So, when dealing with a profile bug, there are only a few things you need to know:

  1. AppArmor messages show up in /var/log/kern.log (by default)
  2. AppArmor profiles are located in /etc/apparmor.d
  3. The profile name is, by convention, <absolute path with ‘/’ replaced by ‘.’>. E.g ‘/etc/apparmor.d/sbin.dhclient3′ is the profile for ‘/sbin/dhclient3′.
  4. Profiles are simple text files

With this in mind, let’s say tcpdump is misbehaving. You can check /var/log/kern.log for entries like:

Jul 7 12:21:15 laptop kernel: [272480.175323] type=1503 audit(1246987275.634:324): operation="inode_create" requested_mask="a::" denied_mask="a::" fsuid=0 name="/opt/foo.out" pid=24113 profile="/usr/sbin/tcpdump"

That looks complicated, but it isn’t really, and it tells you everything you need to know to file a bug and fix the problem yourself. Specifically, “/usr/sbin/tcpdump” was denied “a” access to “/opt/foo.out”.

So now what?

If you are using the program with a default configuration or non-default but common configuration, then by all means, file a bug. If unsure, ask on IRC, on a mailing list or just file it anyway.

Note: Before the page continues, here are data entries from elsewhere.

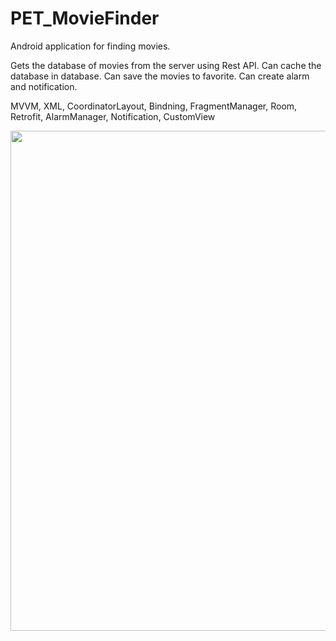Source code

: # PET_MovieFinder
Android application for finding movies.

Gets the database of movies from the server using Rest API.
Can cache the database in database.
Can save the movies to favorite.
Can create alarm and notification.

MVVM, XML, CoordinatorLayout, Bindning, FragmentManager, Room, Retrofit, AlarmManager, Notification, CustomView


<img src="https://user-images.githubusercontent.com/95710602/212751281-b2a5fab4-2d5a-44c6-864f-3bd2c9137878.png" height="800"/>
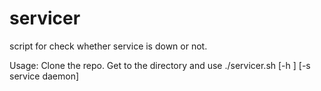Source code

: # servicer

script for check whether service is down or not.

Usage:
 Clone the repo.
 Get to the directory and use ./servicer.sh [-h ] [-s service daemon] 
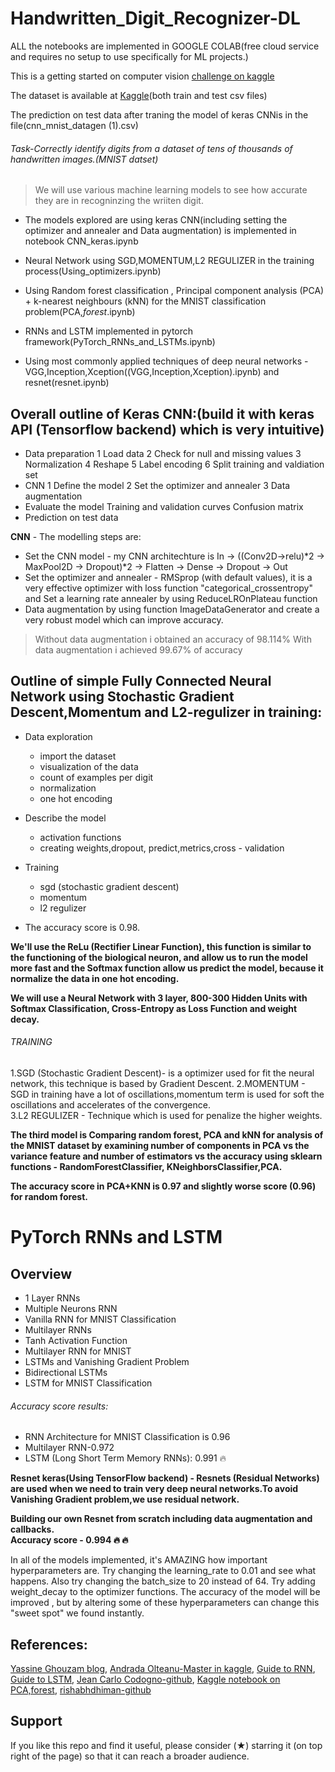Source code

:# Handwritten_Digit_Recognizer-DL

ALL the notebooks are implemented in GOOGLE COLAB(free cloud service and  requires no setup to use specifically for ML projects.)

This is a getting started on computer vision [challenge on kaggle](https://www.kaggle.com/c/digit-recognizer/notebooks?sortBy=voteCount&group=everyone&pageSize=20&competitionId=3004)

The dataset is available at [Kaggle](https://www.kaggle.com/c/digit-recognizer/data)(both train and test csv files)

The prediction on test data after traning the model of keras CNNis in the file(cnn_mnist_datagen (1).csv)            

###### Task-Correctly identify digits from a dataset of tens of thousands of handwritten images.(MNIST datset)

> We will use various machine learning models to see how accurate they are in recogninzing the wriiten digit.

* The models explored are using keras CNN(including  setting the optimizer and annealer and  Data augmentation) is implemented in notebook CNN_keras.ipynb

* Neural Network using SGD,MOMENTUM,L2 REGULIZER in the training process(Using_optimizers.ipynb)

* Using Random forest classification , Principal component analysis (PCA) + k-nearest neighbours (kNN) for the MNIST classification problem(PCA,_forest_.ipynb)

* RNNs and LSTM implemented in pytorch framework(PyTorch_RNNs_and_LSTMs.ipynb)

* Using most commonly applied  techniques of deep neural networks - VGG,Inception,Xception((VGG,Inception,Xception).ipynb) and resnet(resnet.ipynb)

## Overall outline of Keras CNN:(build it with keras API (Tensorflow backend) which is very intuitive)  
* Data preparation
  1 Load data
  2 Check for null and missing values
  3 Normalization
  4 Reshape
  5 Label encoding
  6 Split training and valdiation set
* CNN
  1 Define the model
  2 Set the optimizer and annealer
  3 Data augmentation
* Evaluate the model
   Training and validation curves
   Confusion matrix
* Prediction on test data

**CNN** - The modelling steps are:          
* Set the CNN model - my CNN architechture is In -> ((Conv2D->relu)*2 -> MaxPool2D -> Dropout)*2 -> Flatten -> Dense -> Dropout -> Out
* Set the optimizer and annealer - RMSprop (with default values), it is a very effective optimizer with loss function "categorical_crossentropy" and Set a learning rate annealer by using ReduceLROnPlateau function
* Data augmentation by using function ImageDataGenerator and create a very robust model which can improve accuracy.

> Without data augmentation i obtained an accuracy of 98.114%
> With data augmentation i achieved 99.67% of accuracy
 
## Outline of simple Fully Connected Neural Network using Stochastic Gradient Descent,Momentum and L2-regulizer in training:

* Data exploration
  * import the dataset
  * visualization of the data
  * count of examples per digit
  * normalization
  * one hot encoding
* Describe the model
  * activation functions
  * creating weights,dropout, predict,metrics,cross - validation
* Training
  * sgd (stochastic gradient descent)
  * momentum
  * l2 regulizer
 
* The accuracy score is  0.98.                       

**We'll use the ReLu (Rectifier Linear Function), this function is similar to the functioning of the biological neuron, and allow us to run the model more fast and the Softmax function allow us predict the model, because it normalize the data in one hot encoding.**           

**We will use a Neural Network with 3 layer, 800-300 Hidden Units with Softmax Classification, Cross-Entropy as Loss Function and weight decay.**            

###### TRAINING             
1.SGD (Stochastic Gradient Descent)- is a optimizer used for fit the neural network, this technique is based by Gradient Descent.                                                  2.MOMENTUM - SGD in training have a lot of oscillations,momentum term is used for soft the oscillations and accelerates of the convergence.                                  
3.L2 REGULIZER - Technique which is used for penalize the higher weights.

**The third model is Comparing random forest, PCA and kNN for analysis of the MNIST dataset by examining number of components in PCA vs the variance feature and number of estimators vs the accuracy using sklearn functions - RandomForestClassifier, KNeighborsClassifier,PCA.**

**The accuracy score in PCA+KNN is 0.97 and slightly worse score (0.96) for random forest.**

# PyTorch RNNs and LSTM

## Overview
 * 1 Layer RNNs
 * Multiple Neurons RNN
 * Vanilla RNN for MNIST Classification
 * Multilayer RNNs
 * Tanh Activation Function
 * Multilayer RNN for MNIST
 * LSTMs and Vanishing Gradient Problem
 * Bidirectional LSTMs
 * LSTM for MNIST Classification 
 
###### Accuracy score results:
* RNN Architecture for MNIST Classification is 0.96
* Multilayer RNN-0.972
* LSTM (Long Short Term Memory RNNs): 0.991 :fire:

**Resnet keras(Using TensorFlow backend) - Resnets (Residual Networks) are used when we need to train very deep neural networks.To avoid Vanishing Gradient problem,we use residual network.**                     

**Building our own Resnet from scratch including data augmentation and callbacks.**                                 
**Accuracy score - 0.994 :fire: :fire:**

In all of the models implemented, it's AMAZING how important hyperparameters are. Try changing the learning_rate to 0.01 and see what happens. Also try changing the batch_size to 20 instead of 64. Try adding weight_decay to the optimizer functions. The accuracy of the model will be improved , but by altering some of these hyperparameters can change this "sweet spot" we found instantly.

## References:
[Yassine Ghouzam blog](https://www.kaggle.com/yassineghouzam/introduction-to-cnn-keras-0-997-top-6), 
[Andrada Olteanu-Master in kaggle](https://www.kaggle.com/andradaolteanu/pytorch-rnns-and-lstms-explained-acc-0-99), 
[Guide to RNN](https://towardsdatascience.com/illustrated-guide-to-recurrent-neural-networks-79e5eb8049c9), 
[Guide to LSTM](https://towardsdatascience.com/illustrated-guide-to-lstms-and-gru-s-a-step-by-step-explanation-44e9eb85bf21), 
[Jean Carlo Codogno-github](https://www.kaggle.com/jcodogno/neural-network-using-sgd-98-9), 
[Kaggle notebook on PCA,forest](https://www.kaggle.com/sflender/comparing-random-forest-pca-and-knn), 
[rishabhdhiman-github](https://www.kaggle.com/rishabhdhiman/resnet-keras-lb-0-997)

## Support 

If you like this repo and find it useful, please consider (★) starring it (on top right of the page) so that it can reach a broader audience.


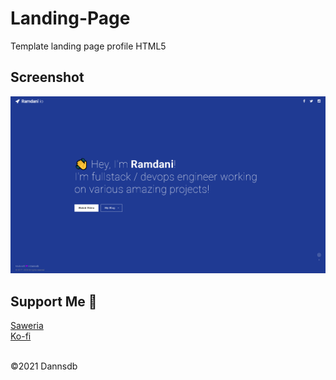 # Landing-Page

Template landing page profile HTML5

## Screenshot

<img src="Images/demo.png">

## Support Me 💙

<a href="https://saweria.co/dannsdb">Saweria</a>
<br>
<a href="https://ko-fi.com/itsramm ">Ko-fi</a>

<br>©2021 Dannsdb
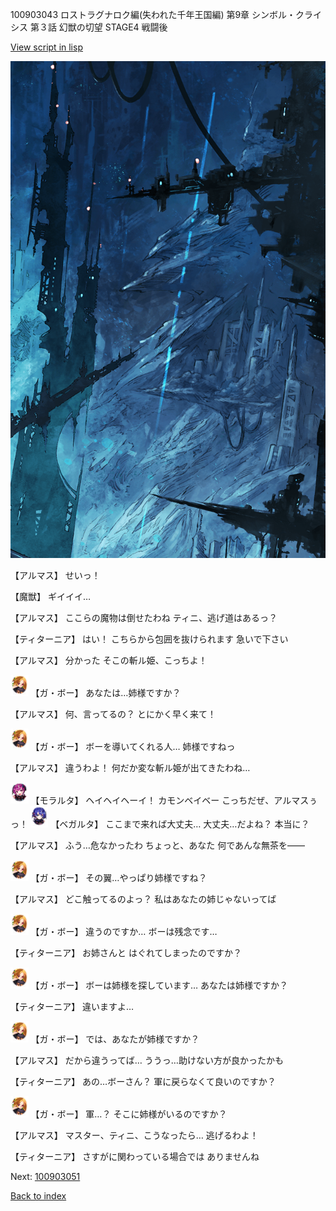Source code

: 100903043 ロストラグナロク編(失われた千年王国編) 第9章 シンボル・クライシス 第３話 幻獣の切望 STAGE4 戦闘後

[View script in lisp](../scripts/100903043.txt)

![underground_world_1.png](../images/backgrounds/underground_world_1.png)

【アルマス】
せいっ！

【魔獣】
ギイイイ…

【アルマス】
ここらの魔物は倒せたわね
ティニ、逃げ道はあるっ？

【ティターニア】
はい！
こちらから包囲を抜けられます
急いで下さい

【アルマス】
分かった
そこの斬ル姫、こっちよ！

<img src="../images/units/3302111.png" alt="3302111.png" height="34"/>
【ガ・ボー】
あなたは…姉様ですか？

【アルマス】
何、言ってるの？
とにかく早く来て！

<img src="../images/units/3302111.png" alt="3302111.png" height="34"/>
【ガ・ボー】
ボーを導いてくれる人…
姉様ですねっ

【アルマス】
違うわよ！
何だか変な斬ル姫が出てきたわね…

<img src="../images/units/3104011.png" alt="3104011.png" height="34"/>
【モラルタ】
ヘイヘイヘーイ！
カモンベイベー
こっちだぜ、アルマスぅっ！

<img src="../images/units/3104111.png" alt="3104111.png" height="34"/>
【ベガルタ】
ここまで来れば大丈夫…
大丈夫…だよね？
本当に？

【アルマス】
ふう…危なかったわ
ちょっと、あなた
何であんな無茶を――

<img src="../images/units/3302111.png" alt="3302111.png" height="34"/>
【ガ・ボー】
その翼…やっぱり姉様ですね？

【アルマス】
どこ触ってるのよっ？
私はあなたの姉じゃないってば

<img src="../images/units/3302111.png" alt="3302111.png" height="34"/>
【ガ・ボー】
違うのですか…
ボーは残念です…

【ティターニア】
お姉さんと
はぐれてしまったのですか？

<img src="../images/units/3302111.png" alt="3302111.png" height="34"/>
【ガ・ボー】
ボーは姉様を探しています…
あなたは姉様ですか？

【ティターニア】
違いますよ…

<img src="../images/units/3302111.png" alt="3302111.png" height="34"/>
【ガ・ボー】
では、あなたが姉様ですか？

【アルマス】
だから違うってば…
ううっ…助けない方が良かったかも

【ティターニア】
あの…ボーさん？
軍に戻らなくて良いのですか？

<img src="../images/units/3302111.png" alt="3302111.png" height="34"/>
【ガ・ボー】
軍…？
そこに姉様がいるのですか？

【アルマス】
マスター、ティニ、こうなったら…
逃げるわよ！

【ティターニア】
さすがに関わっている場合では
ありませんね

Next: [100903051](100903051.md)

[Back to index](index.md)
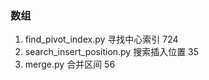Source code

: 
### 数组

1. find_pivot_index.py 寻找中心索引 724
1. search_insert_position.py 搜索插入位置 35
1. merge.py 合并区间 56 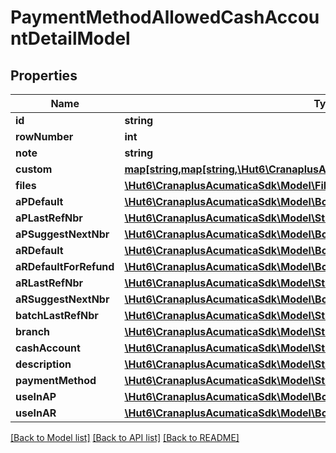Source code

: # PaymentMethodAllowedCashAccountDetailModel

## Properties
Name | Type | Description | Notes
------------ | ------------- | ------------- | -------------
**id** | **string** |  | [optional] 
**rowNumber** | **int** |  | [optional] 
**note** | **string** |  | [optional] 
**custom** | [**map[string,map[string,\Hut6\CranaplusAcumaticaSdk\Model\CustomFieldModel]]**](map.md) |  | [optional] 
**files** | [**\Hut6\CranaplusAcumaticaSdk\Model\FileLinkModel[]**](FileLinkModel.md) |  | [optional] 
**aPDefault** | [**\Hut6\CranaplusAcumaticaSdk\Model\BooleanValueModel**](BooleanValueModel.md) |  | [optional] 
**aPLastRefNbr** | [**\Hut6\CranaplusAcumaticaSdk\Model\StringValueModel**](StringValueModel.md) |  | [optional] 
**aPSuggestNextNbr** | [**\Hut6\CranaplusAcumaticaSdk\Model\BooleanValueModel**](BooleanValueModel.md) |  | [optional] 
**aRDefault** | [**\Hut6\CranaplusAcumaticaSdk\Model\BooleanValueModel**](BooleanValueModel.md) |  | [optional] 
**aRDefaultForRefund** | [**\Hut6\CranaplusAcumaticaSdk\Model\BooleanValueModel**](BooleanValueModel.md) |  | [optional] 
**aRLastRefNbr** | [**\Hut6\CranaplusAcumaticaSdk\Model\StringValueModel**](StringValueModel.md) |  | [optional] 
**aRSuggestNextNbr** | [**\Hut6\CranaplusAcumaticaSdk\Model\BooleanValueModel**](BooleanValueModel.md) |  | [optional] 
**batchLastRefNbr** | [**\Hut6\CranaplusAcumaticaSdk\Model\StringValueModel**](StringValueModel.md) |  | [optional] 
**branch** | [**\Hut6\CranaplusAcumaticaSdk\Model\StringValueModel**](StringValueModel.md) |  | [optional] 
**cashAccount** | [**\Hut6\CranaplusAcumaticaSdk\Model\StringValueModel**](StringValueModel.md) |  | [optional] 
**description** | [**\Hut6\CranaplusAcumaticaSdk\Model\StringValueModel**](StringValueModel.md) |  | [optional] 
**paymentMethod** | [**\Hut6\CranaplusAcumaticaSdk\Model\StringValueModel**](StringValueModel.md) |  | [optional] 
**useInAP** | [**\Hut6\CranaplusAcumaticaSdk\Model\BooleanValueModel**](BooleanValueModel.md) |  | [optional] 
**useInAR** | [**\Hut6\CranaplusAcumaticaSdk\Model\BooleanValueModel**](BooleanValueModel.md) |  | [optional] 

[[Back to Model list]](../README.md#documentation-for-models) [[Back to API list]](../README.md#documentation-for-api-endpoints) [[Back to README]](../README.md)


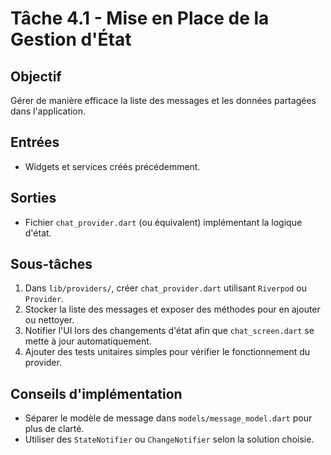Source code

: # Tâche 4.1 - Mise en Place de la Gestion d'État

## Objectif
Gérer de manière efficace la liste des messages et les données partagées dans l'application.

## Entrées
- Widgets et services créés précédemment.

## Sorties
- Fichier `chat_provider.dart` (ou équivalent) implémentant la logique d'état.

## Sous-tâches
1. Dans `lib/providers/`, créer `chat_provider.dart` utilisant `Riverpod` ou `Provider`.
2. Stocker la liste des messages et exposer des méthodes pour en ajouter ou nettoyer.
3. Notifier l'UI lors des changements d'état afin que `chat_screen.dart` se mette à jour automatiquement.
4. Ajouter des tests unitaires simples pour vérifier le fonctionnement du provider.

## Conseils d'implémentation
- Séparer le modèle de message dans `models/message_model.dart` pour plus de clarté.
- Utiliser des `StateNotifier` ou `ChangeNotifier` selon la solution choisie.
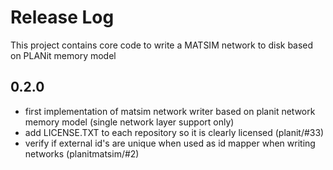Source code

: # Release Log

This project contains core code to write a MATSIM network to disk based on PLANit memory model

## 0.2.0

* first implementation of matsim network writer based on planit network memory model (single network layer support only)
* add LICENSE.TXT to each repository so it is clearly licensed (planit/#33)
* verify if external id's are unique when used as id mapper when writing networks (planitmatsim/#2) 

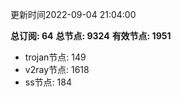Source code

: 更新时间2022-09-04 21:04:00

**总订阅: 64**
**总节点: 9324**
**有效节点: 1951**
- trojan节点: 149
- v2ray节点: 1618
- ss节点: 184
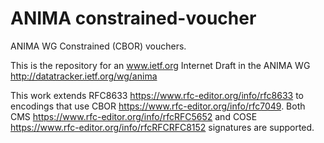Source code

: # ANIMA constrained-voucher

ANIMA WG Constrained (CBOR) vouchers.

This is the repository for an www.ietf.org Internet Draft
in the ANIMA WG http://datatracker.ietf.org/wg/anima

This work extends RFC8633 https://www.rfc-editor.org/info/rfc8633
to encodings that use CBOR https://www.rfc-editor.org/info/rfc7049.
Both CMS https://www.rfc-editor.org/info/rfcRFC5652 and
COSE https://www.rfc-editor.org/info/rfcRFCRFC8152 signatures are supported.





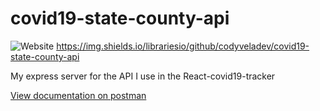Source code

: # covid19-state-county-api
![Website](https://img.shields.io/website?up_message=online&url=https%3A%2F%2Fcovidtxstatsapi.herokuapp.com%2Fcounty%2Fharris%3Fdays%3D1)
https://img.shields.io/librariesio/github/codyveladev/covid19-state-county-api

My express server for the API I use in the React-covid19-tracker 


[View documentation on postman](https://documenter.getpostman.com/view/12774845/TVzSjwyj)
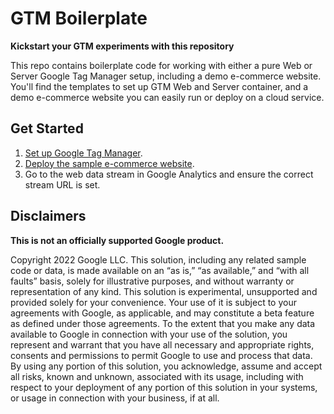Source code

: # GTM Boilerplate
**Kickstart your GTM experiments with this repository**

This repo contains boilerplate code for working with either a pure Web or
Server Google Tag Manager setup, including a demo e-commerce website. You'll
find the templates to set up GTM Web and Server container, and a demo
e-commerce website you can easily run or deploy on a cloud service.


## Get Started

1. [Set up Google Tag Manager](./google_tag_manager/README.md).
2. [Deploy the sample e-commerce website](./website/README.md).
3. Go to the web data stream in Google Analytics and ensure the correct stream
   URL is set.

## Disclaimers
__This is not an officially supported Google product.__

Copyright 2022 Google LLC. This solution, including any related sample code or
data, is made available on an “as is,” “as available,” and “with all faults”
basis, solely for illustrative purposes, and without warranty or representation
of any kind. This solution is experimental, unsupported and provided solely for
your convenience. Your use of it is subject to your agreements with Google, as
applicable, and may constitute a beta feature as defined under those agreements.
To the extent that you make any data available to Google in connection with your
use of the solution, you represent and warrant that you have all necessary and
appropriate rights, consents and permissions to permit Google to use and process
that data. By using any portion of this solution, you acknowledge, assume and
accept all risks, known and unknown, associated with its usage, including with
respect to your deployment of any portion of this solution in your systems, or
usage in connection with your business, if at all.
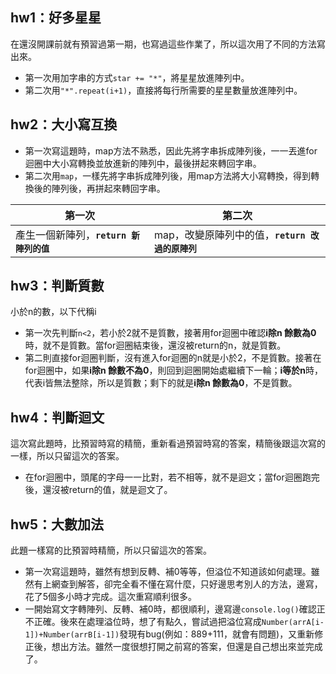 ## hw1：好多星星

在還沒開課前就有預習過第一期，也寫過這些作業了，所以這次用了不同的方法寫出來。
- 第一次用加字串的方式`star += "*"`，將星星放進陣列中。
- 第二次用`"*".repeat(i+1)`，直接將每行所需要的星星數量放進陣列中。

## hw2：大小寫互換

- 第一次寫這題時，map方法不熟悉，因此先將字串拆成陣列後，一一丟進for迴圈中大小寫轉換並放進新的陣列中，最後拼起來轉回字串。
- 第二次用`map`，一樣先將字串拆成陣列後，用map方法將大小寫轉換，得到轉換後的陣列後，再拼起來轉回字串。

第一次 | 第二次
----- | -----
產生一個新陣列，**`return 新陣列的值`** | map，改變原陣列中的值，**`return 改過的原陣列`**

## hw3：判斷質數

小於n的數，以下代稱i
- 第一次先判斷`n<2`，若小於2就不是質數，接著用for迴圈中確認**i除n 餘數為0**時，就不是質數。當for迴圈結束後，還沒被return的n，就是質數。
- 第二則直接for迴圈判斷，沒有進入for迴圈的n就是小於2，不是質數。接著在for迴圈中，如果**i除n 餘數不為0**，則回到迴圈開始處繼續下一輪；**i等於n**時，代表i皆無法整除，所以是質數；剩下的就是**i除n 餘數為0**，不是質數。

## hw4：判斷迴文

這次寫此題時，比預習時寫的精簡，重新看過預習時寫的答案，精簡後跟這次寫的一樣，所以只留這次的答案。
- 在for迴圈中，頭尾的字母一一比對，若不相等，就不是迴文；當for迴圈跑完後，還沒被return的值，就是迴文了。

## hw5：大數加法

此題一樣寫的比預習時精簡，所以只留這次的答案。
- 第一次寫這題時，雖然有想到反轉、補0等等，但溢位不知道該如何處理。雖然有上網查到解答，卻完全看不懂在寫什麼，只好邊思考別人的方法，邊寫，花了5個多小時才完成。這次重寫順利很多。
- 一開始寫文字轉陣列、反轉、補0時，都很順利，邊寫邊`console.log()`確認正不正確。後來在處理溢位時，想了有點久，嘗試過把溢位寫成`Number(arrA[i-1])+Number(arrB[i-1])`發現有bug(例如：889+111，就會有問題)，又重新修正後，想出方法。雖然一度很想打開之前寫的答案，但還是自己想出來並完成了。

If you are a non-technical user or just need to put debugging this issue on hold, then you can disable this specific profile (there are others ways of doing this, but this method works best):

$ sudo apparmor_parser -R /etc/apparmor.d/usr.sbin.tcpdump
$ sudo ln -s /etc/apparmor.d/usr.sbin.tcpdump /etc/apparmor.d/disable/usr.sbin.tcpdump

What that does is remove the profile for tcpdump from the kernel, then disables the profile such that AppArmor won’t load it when it is started (eg, on reboot). Now you can use the application without AppArmor protection, but leaving all those other applications with profiles protected.

If you are technically minded, dive into /etc/apparmor.d/usr.sbin.tcpdump and adjust the profile, then reload it:

$ sudo <your favorite editor> /etc/apparmor.d/usr.sbin.tcpdump
$ sudo apparmor_parser -r /etc/apparmor.d/usr.sbin.tcpdump

This will likely be an iterative process, but you can base your new or updated rules on what is already the profile– it is pretty straightforward. After a couple of times, it will be second nature and you might want to start contributing to developing new profiles. Once the profile is working for you, please add your proposed fix to the bug report you filed earlier.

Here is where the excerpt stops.